===== Data for processing

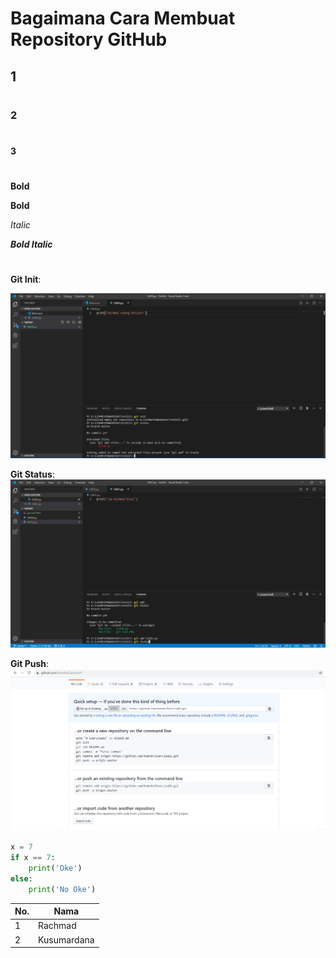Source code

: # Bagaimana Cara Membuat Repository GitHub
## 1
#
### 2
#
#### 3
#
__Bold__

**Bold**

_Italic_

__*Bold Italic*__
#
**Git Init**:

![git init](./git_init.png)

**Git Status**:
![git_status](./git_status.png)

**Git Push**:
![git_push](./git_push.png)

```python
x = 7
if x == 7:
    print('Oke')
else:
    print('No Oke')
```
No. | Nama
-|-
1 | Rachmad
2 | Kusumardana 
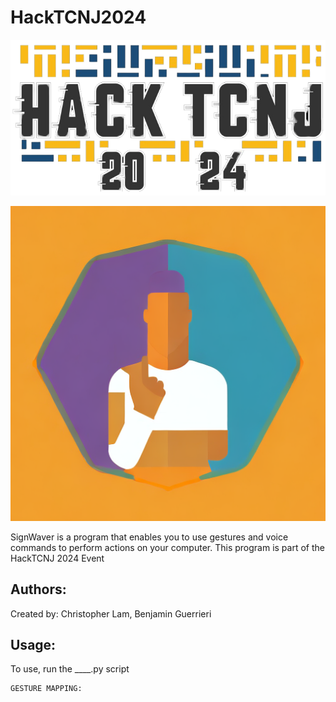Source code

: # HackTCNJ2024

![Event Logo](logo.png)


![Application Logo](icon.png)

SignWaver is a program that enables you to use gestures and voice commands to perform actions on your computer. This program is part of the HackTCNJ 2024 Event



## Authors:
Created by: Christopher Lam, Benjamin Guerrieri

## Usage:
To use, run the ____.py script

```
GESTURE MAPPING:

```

==========
===== Data for processing

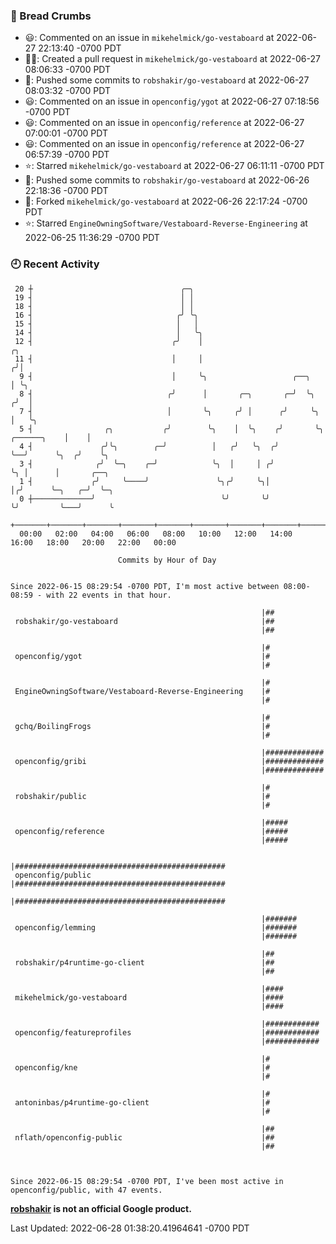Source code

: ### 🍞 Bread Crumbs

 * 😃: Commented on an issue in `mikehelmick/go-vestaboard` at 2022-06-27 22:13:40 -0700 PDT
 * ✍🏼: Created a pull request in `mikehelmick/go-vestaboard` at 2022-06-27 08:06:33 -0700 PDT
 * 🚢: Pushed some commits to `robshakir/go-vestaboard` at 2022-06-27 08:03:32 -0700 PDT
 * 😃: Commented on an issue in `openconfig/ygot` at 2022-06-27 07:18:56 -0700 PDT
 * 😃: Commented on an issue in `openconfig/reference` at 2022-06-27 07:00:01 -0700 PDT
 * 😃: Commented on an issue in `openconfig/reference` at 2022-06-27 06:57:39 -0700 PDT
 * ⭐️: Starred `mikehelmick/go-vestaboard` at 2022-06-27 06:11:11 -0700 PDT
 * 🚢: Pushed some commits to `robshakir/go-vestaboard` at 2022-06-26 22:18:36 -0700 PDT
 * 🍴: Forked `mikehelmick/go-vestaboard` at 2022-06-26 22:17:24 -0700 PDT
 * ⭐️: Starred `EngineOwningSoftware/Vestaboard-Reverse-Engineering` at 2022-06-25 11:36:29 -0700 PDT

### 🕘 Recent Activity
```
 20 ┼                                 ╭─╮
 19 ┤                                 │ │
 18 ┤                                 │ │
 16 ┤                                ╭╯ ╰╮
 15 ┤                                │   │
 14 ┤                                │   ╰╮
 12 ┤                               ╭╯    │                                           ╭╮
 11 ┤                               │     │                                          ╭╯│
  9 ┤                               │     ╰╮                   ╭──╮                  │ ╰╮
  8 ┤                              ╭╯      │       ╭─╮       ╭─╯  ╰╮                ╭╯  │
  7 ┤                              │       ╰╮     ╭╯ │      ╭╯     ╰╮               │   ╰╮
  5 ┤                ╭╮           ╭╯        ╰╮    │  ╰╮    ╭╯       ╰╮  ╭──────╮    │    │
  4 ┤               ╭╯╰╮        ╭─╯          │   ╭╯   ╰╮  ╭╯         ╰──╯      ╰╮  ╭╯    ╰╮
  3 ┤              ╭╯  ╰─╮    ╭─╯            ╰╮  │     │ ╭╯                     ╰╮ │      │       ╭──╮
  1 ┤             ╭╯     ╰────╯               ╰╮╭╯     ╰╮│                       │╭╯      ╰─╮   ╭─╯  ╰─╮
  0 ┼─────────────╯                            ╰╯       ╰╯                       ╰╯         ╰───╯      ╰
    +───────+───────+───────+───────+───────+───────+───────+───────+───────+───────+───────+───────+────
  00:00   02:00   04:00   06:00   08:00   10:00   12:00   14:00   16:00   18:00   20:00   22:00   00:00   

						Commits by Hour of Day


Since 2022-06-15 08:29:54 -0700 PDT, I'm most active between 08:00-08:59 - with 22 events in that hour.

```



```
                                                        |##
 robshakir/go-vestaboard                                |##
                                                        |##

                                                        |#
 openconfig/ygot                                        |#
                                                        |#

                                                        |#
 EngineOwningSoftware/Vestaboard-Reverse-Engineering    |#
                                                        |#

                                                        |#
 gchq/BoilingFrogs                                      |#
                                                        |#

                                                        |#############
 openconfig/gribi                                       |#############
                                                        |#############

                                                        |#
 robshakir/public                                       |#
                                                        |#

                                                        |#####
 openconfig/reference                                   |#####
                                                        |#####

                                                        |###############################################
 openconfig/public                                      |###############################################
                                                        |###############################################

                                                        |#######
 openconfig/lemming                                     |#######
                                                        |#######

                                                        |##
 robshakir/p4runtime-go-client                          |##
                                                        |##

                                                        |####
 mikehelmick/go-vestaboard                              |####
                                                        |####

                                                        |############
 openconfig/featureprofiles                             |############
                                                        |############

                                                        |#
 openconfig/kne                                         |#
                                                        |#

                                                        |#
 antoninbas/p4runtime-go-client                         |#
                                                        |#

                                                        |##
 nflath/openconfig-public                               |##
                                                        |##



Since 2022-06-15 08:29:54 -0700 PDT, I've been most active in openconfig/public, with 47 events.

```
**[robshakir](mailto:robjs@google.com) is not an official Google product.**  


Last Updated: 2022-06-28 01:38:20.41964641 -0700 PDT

==========

(Action item) Read the records above. Show each line that has the string "Starred".

(Task output)
 * ⭐️: Starred `mikehelmick/go-vestaboard` at 2022-06-27 06:11:11 -0700 PDT
 * ⭐️: Starred `EngineOwningSoftware/Vestaboard-Reverse-Engineering` at 2022-06-25 11:36:29 -0700 PDT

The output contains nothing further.